Thursday, August 19, 2010

Shackled by the technological chains of "Productivity"

How many people are aware out there that the USDA predicted back about two years ago that the U.S. would be importing maybe about forty percent (40%) of our vegetables from China within about five years?

How can that be right though? I mean, hasn't every technological "advance" in agriculture supposed to increase our production? Haven't we been told that the U.S. is the number one food exporter in the world? Haven't we all seen the news that told us we grow so much food that the federal government actually pays farmers NOT to produce or to minimize production of certain crops?

But now we are told by the USDA that up to possibly 40% of our vegetables needed for our use will be imported from China by 2013. Why on earth should that be the case?

I will tell you my friends, that the more we push technology to solve our problems, the more problems we create in society.

By creating advanced tech methods to grow more food with less manpower, we have fewer farmers.
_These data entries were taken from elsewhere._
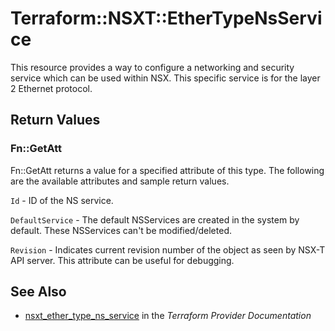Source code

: # Terraform::NSXT::EtherTypeNsService

This resource provides a way to configure a networking and security service which can be used within NSX. This specific service is for the layer 2 Ethernet protocol.

## Return Values

### Fn::GetAtt

Fn::GetAtt returns a value for a specified attribute of this type. The following are the available attributes and sample return values.

`Id` - ID of the NS service.

`DefaultService` - The default NSServices are created in the system by default. These NSServices can't be modified/deleted.

`Revision` - Indicates current revision number of the object as seen by NSX-T API server. This attribute can be useful for debugging.

## See Also

* [nsxt_ether_type_ns_service](https://www.terraform.io/docs/providers/nsxt/r/ether_type_ns_service.html) in the _Terraform Provider Documentation_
We have fewer people who know how to work in agriculture.

So when we have an economy that is greatly down, people can't afford to buy the local produce and grains, nuts, etc.produced by the commercial farms, they must downsize. What happens when there are fewer commercial farms or downsized commercial farms? What happens when they can't make enough money? They sell land and let workers go.

Who buys the land they sell? Developers for ever more suburban housing. When we need more crops when the economy improves, how do we reclaim that land? We don't.

Technology has cost us experienced farm workers, it has cost us land to grow crops on and it brings the agriculture system down to dollar bills, nothing more.

For all we are supposed to gain by implementing advanced technology in our society, it has only cost us dearly because instead of being used correctly, to supplement the work and abilities of people, it has been used to replace people instead.

Technology is supposed to prevent things that are 'missed' by people, such a salmonella outbreaks in eggs and meat being recalled due to contamination. Instead, because of the increased production, we find ourselves facing ever bigger and far reaching recalls that the technology missed.

Don't get me wrong, I love technology as long as it is used in it's proper place, as a tool.

Computers aren't meant to replace person to person communications, only facilitate them. We have studies and polls that show us that more and ever more people in today's world feel isolated and alone though.

People aren't just using computers to enhance phone service and communications, they use them to create virtual worlds where they can escape. They surround themselves with games that become ever more advanced and attempt to make the virtual world as or more appealing than the real world.

No wonder they feel isolated and alone. They have imprisoned themselves in technology.

The has come folks to "de-tech" ourselves. To re-connect to the real world around us. Put computers and machines in their rightful places as tools while we still work in the fields and the production plants and every other area.

Take a look at the movie Wall-E, that wasn't fiction my friends, that was prophecy. it was a warning that we are too dependent on technology to do things for us instead of just assisting us to do them.